Regarding the mentioned issue:

  1. Making use of REF and ALT alleles would probably doable. The issue is that inferring a repeated event involves an additional step that requires, most likely, an external tool that does so. I found resources like the Tandem Repeats Finder (TRF) that, for what I've seen, revolves around multiple sequence alignments (MSA) shifting the sequence to find 1-6 nucleotide k-mers. These tools, nevertheless, tend to work well taking into account the context (adjacent sequences). I have not used them with the alternative allele alone, but with a considerable sequence length, they could do us a favour.
  2. Using HGSV identifiers seems a bit more straightforward and easier. Regarding what type of HGSV to use, I would first take a look at what identifiers are consistently given within all ClinVar XMLs (at least those without the Name node). As far as I have seen, most are standard and interchangeable (to uniquely identify a gene), so a priori it doesn't seem to be a big issue. If it serves of inspiration, NCBI only accepts sequence identifiers, CCDS identifiers (unique version and number for annotated genes), or LRG sequence identifiers (created specifically for clinical reporting by manual curation). We could make use of regular expressions to match short tandems (e.g. LRG_320:g.25489CA[10]). Nevertheless, if the tandems are slightly different or interrupted (e.g. LRG_320:g.25489CA[5]CG[2]CA[3]) we would end up again having to resort to MSAs.
apriltuesday commented 3 years ago

Thanks @M-casado, this is useful input! I agree that probably using REF and ALT properly is something best left as a last resort.

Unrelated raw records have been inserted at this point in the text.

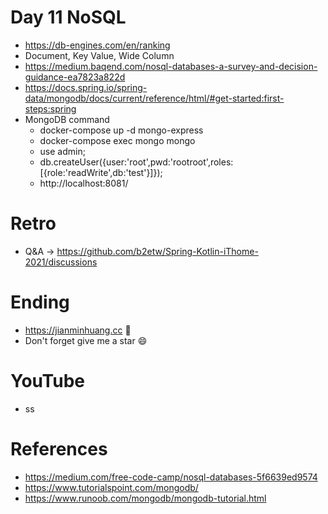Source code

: # Day 11 NoSQL
* https://db-engines.com/en/ranking
* Document, Key Value, Wide Column
* https://medium.baqend.com/nosql-databases-a-survey-and-decision-guidance-ea7823a822d
* https://docs.spring.io/spring-data/mongodb/docs/current/reference/html/#get-started:first-steps:spring
* MongoDB command
  * docker-compose up -d mongo-express
  * docker-compose exec mongo mongo
  * use admin;
  * db.createUser({user:'root',pwd:'rootroot',roles:[{role:'readWrite',db:'test'}]});
  * http://localhost:8081/

# Retro
* Q&A -> https://github.com/b2etw/Spring-Kotlin-iThome-2021/discussions

# Ending
* https://jianminhuang.cc 🌈
* Don't forget give me a star 😄

# YouTube
* ss

# References
* https://medium.com/free-code-camp/nosql-databases-5f6639ed9574
* https://www.tutorialspoint.com/mongodb/
* https://www.runoob.com/mongodb/mongodb-tutorial.html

For parsing HGSV, I probably should've mentioned for context that we do have regexes to parse these already in the code, though I don't think it handles things like LRG_320:g.25489CA[5]CG[2]CA[3] flawlessly. If the types are essentially interchangeable I'm inclined to just choose one arbitrarily, among the variants in question it looks like HGVS, genomic, top level is always present, and LRG and RefSeqGene occasionally present (see ClinVar nomenclature here).

tcezard commented 3 years ago

I had a look at this paper describing an algorithm for SSR detection. It has the advantage of having a python implementation that we could leverage but unfortunately it seems to work from precomputed list of repeat which would not work in our case.